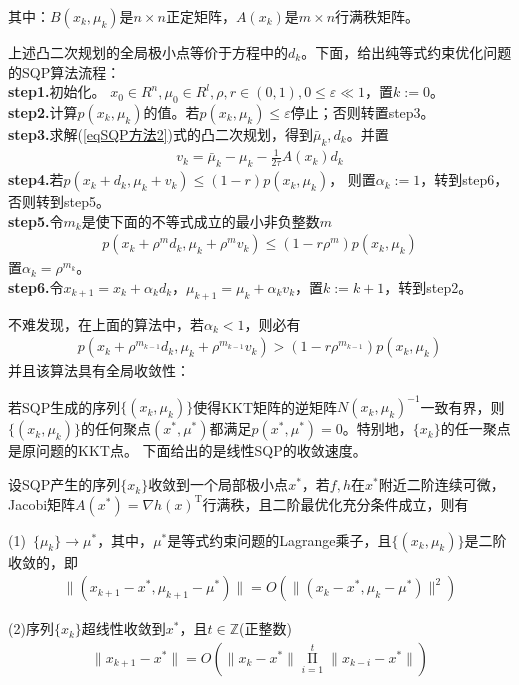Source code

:             其中：$B(x_k,{\mu}_k)$是$n\times n$正定矩阵，$A(x_k)$是$m\times n$行满秩矩阵。
            \par
            上述凸二次规划的全局极小点等价于方程中的$d_k$。下面，给出纯等式约束优化问题的SQP算法流程：\\
            \textbf{step1.}初始化。
            $x_0 \in R^n,{\mu}_0 \in R^l,\rho,r \in (0,1),0 \leqslant \varepsilon \ll 1$，置$k:=0$。\\
            \textbf{step2.}计算$p(x_k,{\mu}_k)$的值。若$p(x_k,{\mu}_k) \leqslant \varepsilon$停止；否则转置step3。\\
            \textbf{step3.}求解(\ref{eqSQP方法2})式的凸二次规划，得到$\bar{\mu}_k,d_{k}$。并置
            \begin{align*}
             v_k=\bar{\mu}_k-{\mu}_k-\frac{1}{2\tau}A(x_k)d_{k}
            \end{align*}
            \textbf{step4.}若$p(x_k+d_k,{\mu}_k+v_k) \leqslant (1-r)p(x_k,{\mu}_k)$，
            则置${\alpha}_k:=1$，转到step6，否则转到step5。\\
            \textbf{step5.}令$m_k$是使下面的不等式成立的最小非负整数$m$
            \begin{align*}
             p(x_k+{\rho}^md_k,{\mu}_k+{\rho}^mv_k) \leqslant (1-r{\rho}^m)p(x_k,{\mu}_k)
            \end{align*}
            置${\alpha}_k={\rho}^{m_k}$。\\
            \textbf{step6.}令$x_{k+1}=x_k+{\alpha}_kd_k$，${\mu}_{k+1}={\mu}_k+{\alpha}_kv_k$，置$k:=k+1$，转到step2。
            \par
            不难发现，在上面的算法中，若${\alpha}_k < 1$，则必有
            \begin{align*}
             p(x_k+{\rho}^{m_{k-1}}d_k,{\mu}_k+{\rho}^{m_{k-1}}v_k) > (1-r{\rho}^{m_{k-1}})p(x_k,{\mu}_k)
            \end{align*}
            并且该算法具有全局收敛性：
            \par
            若SQP生成的序列$\{(x_k,{\mu}_k)\}$使得KKT矩阵的逆矩阵$N(x_k,{\mu}_k)^{-1}$一致有界，则$\{(x_k,{\mu}_k)\}$的任何聚点$(x^*,{\mu}^*)$都满足$p(x^*,{\mu}^*)=0$。特别地，$\{x_k\}$的任一聚点是原问题的KKT点。
            下面给出的是线性SQP的收敛速度。
            \par
            设SQP产生的序列$\{x_k\}$收敛到一个局部极小点$x^*$，若$f,h$在$x^*$附近二阶连续可微，Jacobi矩阵$A(x^*)=\nabla h(x)^\mathrm{T} $行满秩，且二阶最优化充分条件成立，则有
            \par
            (1)\ $\{{\mu}_k\} \to {\mu}^*$，其中，${\mu}^*$是等式约束问题的Lagrange乘子，且$\{(x_k,{\mu}_k)\}$是二阶收敛的，即
            \begin{align*}
             \|(x_{k+1}-x^*,{\mu}_{k+1}-{\mu}^*)\|=O(\|(x_{k}-x^*,{\mu}_{k}-{\mu}^*)\|^2)
            \end{align*}
            \par
            (2)序列$\{x_k\}$超线性收敛到$x^*$，且$t \in \mathbb{Z}$(正整数)
            \begin{align*}
             \|x_{k+1}-x^*\|=O(\|x_{k}-x^*\|\mathop {\Pi}\limits_{i=1}^t\|x_{k-i}-x^*\|)
            \end{align*}
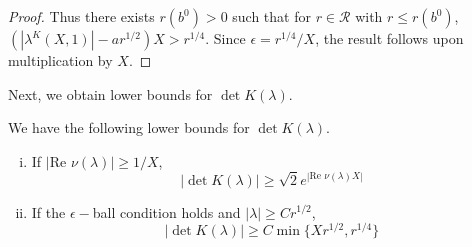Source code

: \documentclass[thesis.tex]{subfiles}
\begin{document}
\begin{lemma:epsilonballlemma}
\begin{proof}
Thus there exists $r(b^0) > 0$ such that for $r \in \mathcal{R}$ with $r \leq r(b^0)$, $(|\lambda^K(X,1)| - a r^{1/2})X > r^{1/4}$. Since $\epsilon = r^{1/4}/X$, the result follows upon multiplication by $X$.
\end{proof}
\end{lemma:epsilonballlemma}

Next, we obtain lower bounds for $\det K(\lambda)$. 

\begin{lemma}\label{detKlemma}
We have the following lower bounds for $\det K(\lambda)$.
\begin{enumerate}[(i)]
\item If $|\text{Re }\nu(\lambda)| \geq 1/X$, 
\begin{equation}\label{detKbound1}
|\det K(\lambda)| \geq \sqrt{2} e^{|\text{Re }\nu(\lambda)X|}
\end{equation}
\item If the $\epsilon-$ball condition holds and $|\lambda| \geq C r^{1/2}$,
\begin{equation}\label{detKbound2}
|\det K(\lambda)|\geq C \min\{ X r^{1/2}, r^{1/4} \}
\end{equation}
\end{enumerate}


\end{lemma}
\end{document}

● ● ● ●

* **REQUIREMENT**
Where a record above holds a picture, drop the picture and print the rest exactly.

* **WRITTEN SOLUTION**
Source code

:             其中：$B(x_k,{\mu}_k)$是$n\times n$正定矩阵，$A(x_k)$是$m\times n$行满秩矩阵。
            \par
            上述凸二次规划的全局极小点等价于方程中的$d_k$。下面，给出纯等式约束优化问题的SQP算法流程：\\
            \textbf{step1.}初始化。
            $x_0 \in R^n,{\mu}_0 \in R^l,\rho,r \in (0,1),0 \leqslant \varepsilon \ll 1$，置$k:=0$。\\
            \textbf{step2.}计算$p(x_k,{\mu}_k)$的值。若$p(x_k,{\mu}_k) \leqslant \varepsilon$停止；否则转置step3。\\
            \textbf{step3.}求解(\ref{eqSQP方法2})式的凸二次规划，得到$\bar{\mu}_k,d_{k}$。并置
            \begin{align*}
             v_k=\bar{\mu}_k-{\mu}_k-\frac{1}{2\tau}A(x_k)d_{k}
            \end{align*}
            \textbf{step4.}若$p(x_k+d_k,{\mu}_k+v_k) \leqslant (1-r)p(x_k,{\mu}_k)$，
            则置${\alpha}_k:=1$，转到step6，否则转到step5。\\
            \textbf{step5.}令$m_k$是使下面的不等式成立的最小非负整数$m$
            \begin{align*}
             p(x_k+{\rho}^md_k,{\mu}_k+{\rho}^mv_k) \leqslant (1-r{\rho}^m)p(x_k,{\mu}_k)
            \end{align*}
            置${\alpha}_k={\rho}^{m_k}$。\\
            \textbf{step6.}令$x_{k+1}=x_k+{\alpha}_kd_k$，${\mu}_{k+1}={\mu}_k+{\alpha}_kv_k$，置$k:=k+1$，转到step2。
            \par
            不难发现，在上面的算法中，若${\alpha}_k < 1$，则必有
            \begin{align*}
             p(x_k+{\rho}^{m_{k-1}}d_k,{\mu}_k+{\rho}^{m_{k-1}}v_k) > (1-r{\rho}^{m_{k-1}})p(x_k,{\mu}_k)
            \end{align*}
            并且该算法具有全局收敛性：
            \par
            若SQP生成的序列$\{(x_k,{\mu}_k)\}$使得KKT矩阵的逆矩阵$N(x_k,{\mu}_k)^{-1}$一致有界，则$\{(x_k,{\mu}_k)\}$的任何聚点$(x^*,{\mu}^*)$都满足$p(x^*,{\mu}^*)=0$。特别地，$\{x_k\}$的任一聚点是原问题的KKT点。
            下面给出的是线性SQP的收敛速度。
            \par
            设SQP产生的序列$\{x_k\}$收敛到一个局部极小点$x^*$，若$f,h$在$x^*$附近二阶连续可微，Jacobi矩阵$A(x^*)=\nabla h(x)^\mathrm{T} $行满秩，且二阶最优化充分条件成立，则有
            \par
            (1)\ $\{{\mu}_k\} \to {\mu}^*$，其中，${\mu}^*$是等式约束问题的Lagrange乘子，且$\{(x_k,{\mu}_k)\}$是二阶收敛的，即
            \begin{align*}
             \|(x_{k+1}-x^*,{\mu}_{k+1}-{\mu}^*)\|=O(\|(x_{k}-x^*,{\mu}_{k}-{\mu}^*)\|^2)
            \end{align*}
            \par
            (2)序列$\{x_k\}$超线性收敛到$x^*$，且$t \in \mathbb{Z}$(正整数)
            \begin{align*}
             \|x_{k+1}-x^*\|=O(\|x_{k}-x^*\|\mathop {\Pi}\limits_{i=1}^t\|x_{k-i}-x^*\|)
            \end{align*}
Source code

: \documentclass[thesis.tex]{subfiles}
\begin{document}
\begin{lemma:epsilonballlemma}
\begin{proof}
Thus there exists $r(b^0) > 0$ such that for $r \in \mathcal{R}$ with $r \leq r(b^0)$, $(|\lambda^K(X,1)| - a r^{1/2})X > r^{1/4}$. Since $\epsilon = r^{1/4}/X$, the result follows upon multiplication by $X$.
\end{proof}
\end{lemma:epsilonballlemma}

Next, we obtain lower bounds for $\det K(\lambda)$. 

\begin{lemma}\label{detKlemma}
We have the following lower bounds for $\det K(\lambda)$.
\begin{enumerate}[(i)]
\item If $|\text{Re }\nu(\lambda)| \geq 1/X$, 
\begin{equation}\label{detKbound1}
|\det K(\lambda)| \geq \sqrt{2} e^{|\text{Re }\nu(\lambda)X|}
\end{equation}
\item If the $\epsilon-$ball condition holds and $|\lambda| \geq C r^{1/2}$,
\begin{equation}\label{detKbound2}
|\det K(\lambda)|\geq C \min\{ X r^{1/2}, r^{1/4} \}
\end{equation}
\end{enumerate}


\end{lemma}
\end{document}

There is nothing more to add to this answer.